SOURCE MATERIAL below:

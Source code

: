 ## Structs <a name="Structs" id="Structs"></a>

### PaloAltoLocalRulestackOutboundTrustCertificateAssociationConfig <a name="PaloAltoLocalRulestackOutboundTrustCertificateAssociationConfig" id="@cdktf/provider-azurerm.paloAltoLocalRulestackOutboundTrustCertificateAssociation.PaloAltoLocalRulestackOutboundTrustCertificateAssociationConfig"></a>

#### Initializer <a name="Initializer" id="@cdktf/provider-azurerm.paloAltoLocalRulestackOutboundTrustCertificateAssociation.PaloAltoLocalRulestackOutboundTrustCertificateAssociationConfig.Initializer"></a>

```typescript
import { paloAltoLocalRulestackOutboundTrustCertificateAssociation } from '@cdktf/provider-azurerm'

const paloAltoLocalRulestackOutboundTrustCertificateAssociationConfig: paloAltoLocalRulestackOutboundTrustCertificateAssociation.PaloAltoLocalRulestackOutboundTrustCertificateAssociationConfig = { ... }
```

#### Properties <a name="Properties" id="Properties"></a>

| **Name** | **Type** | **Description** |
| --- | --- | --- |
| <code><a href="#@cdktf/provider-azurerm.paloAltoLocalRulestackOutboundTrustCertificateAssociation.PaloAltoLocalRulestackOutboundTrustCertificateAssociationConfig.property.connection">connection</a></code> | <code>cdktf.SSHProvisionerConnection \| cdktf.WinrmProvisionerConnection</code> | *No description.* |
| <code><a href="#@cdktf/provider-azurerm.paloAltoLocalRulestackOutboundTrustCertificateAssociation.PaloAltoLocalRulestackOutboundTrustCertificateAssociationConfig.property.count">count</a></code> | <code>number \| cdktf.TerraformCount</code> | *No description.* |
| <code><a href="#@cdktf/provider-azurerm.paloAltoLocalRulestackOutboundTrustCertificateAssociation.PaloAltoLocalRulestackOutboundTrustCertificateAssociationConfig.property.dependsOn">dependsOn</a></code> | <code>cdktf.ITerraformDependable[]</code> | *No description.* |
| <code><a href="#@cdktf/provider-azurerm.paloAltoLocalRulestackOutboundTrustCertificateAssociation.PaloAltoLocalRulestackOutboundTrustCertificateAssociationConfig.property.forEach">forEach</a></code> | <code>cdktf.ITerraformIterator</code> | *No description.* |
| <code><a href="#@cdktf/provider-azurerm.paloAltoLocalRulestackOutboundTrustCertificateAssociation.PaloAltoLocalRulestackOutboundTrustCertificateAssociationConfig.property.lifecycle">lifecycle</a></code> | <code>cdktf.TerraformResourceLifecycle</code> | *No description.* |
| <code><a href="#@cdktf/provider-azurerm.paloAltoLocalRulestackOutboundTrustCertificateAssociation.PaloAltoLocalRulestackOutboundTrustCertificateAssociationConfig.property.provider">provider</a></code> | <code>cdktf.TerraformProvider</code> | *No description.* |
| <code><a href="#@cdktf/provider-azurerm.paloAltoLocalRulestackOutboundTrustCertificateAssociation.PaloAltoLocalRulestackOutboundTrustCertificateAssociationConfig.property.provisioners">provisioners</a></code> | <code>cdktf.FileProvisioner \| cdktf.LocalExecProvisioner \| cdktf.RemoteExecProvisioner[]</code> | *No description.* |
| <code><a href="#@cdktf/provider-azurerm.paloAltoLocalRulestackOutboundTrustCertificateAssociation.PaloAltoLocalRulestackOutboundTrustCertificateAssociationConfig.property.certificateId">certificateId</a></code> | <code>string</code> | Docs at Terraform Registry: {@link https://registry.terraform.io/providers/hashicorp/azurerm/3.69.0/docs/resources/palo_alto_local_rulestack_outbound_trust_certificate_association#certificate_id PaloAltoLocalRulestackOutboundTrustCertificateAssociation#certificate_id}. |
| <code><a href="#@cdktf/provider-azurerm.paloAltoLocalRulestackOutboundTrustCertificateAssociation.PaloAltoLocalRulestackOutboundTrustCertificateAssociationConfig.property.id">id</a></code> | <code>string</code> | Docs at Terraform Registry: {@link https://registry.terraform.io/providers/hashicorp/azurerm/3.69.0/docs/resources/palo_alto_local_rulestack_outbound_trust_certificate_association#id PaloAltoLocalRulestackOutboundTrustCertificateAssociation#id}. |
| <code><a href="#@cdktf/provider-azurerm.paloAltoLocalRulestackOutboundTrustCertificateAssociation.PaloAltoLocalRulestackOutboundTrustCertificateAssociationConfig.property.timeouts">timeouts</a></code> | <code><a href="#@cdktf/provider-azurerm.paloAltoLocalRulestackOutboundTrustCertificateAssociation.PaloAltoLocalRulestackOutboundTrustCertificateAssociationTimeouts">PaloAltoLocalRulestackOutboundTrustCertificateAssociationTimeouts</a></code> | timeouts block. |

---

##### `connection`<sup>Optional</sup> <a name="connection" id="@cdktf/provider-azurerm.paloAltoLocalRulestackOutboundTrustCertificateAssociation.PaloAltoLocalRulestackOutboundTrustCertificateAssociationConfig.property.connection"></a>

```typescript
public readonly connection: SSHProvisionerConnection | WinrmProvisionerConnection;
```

End of SOURCE MATERIAL.

## WORK INSTRUCTION
Go through the listing above. Show each line where the word "WinrmProvisionerConnection" is found.

## RESPONSE FOR THIS EXERCISE
| <code><a href="#@cdktf/provider-azurerm.paloAltoLocalRulestackOutboundTrustCertificateAssociation.PaloAltoLocalRulestackOutboundTrustCertificateAssociationConfig.property.connection">connection</a></code> | <code>cdktf.SSHProvisionerConnection \| cdktf.WinrmProvisionerConnection</code> | *No description.* |
public readonly connection: SSHProvisionerConnection | WinrmProvisionerConnection;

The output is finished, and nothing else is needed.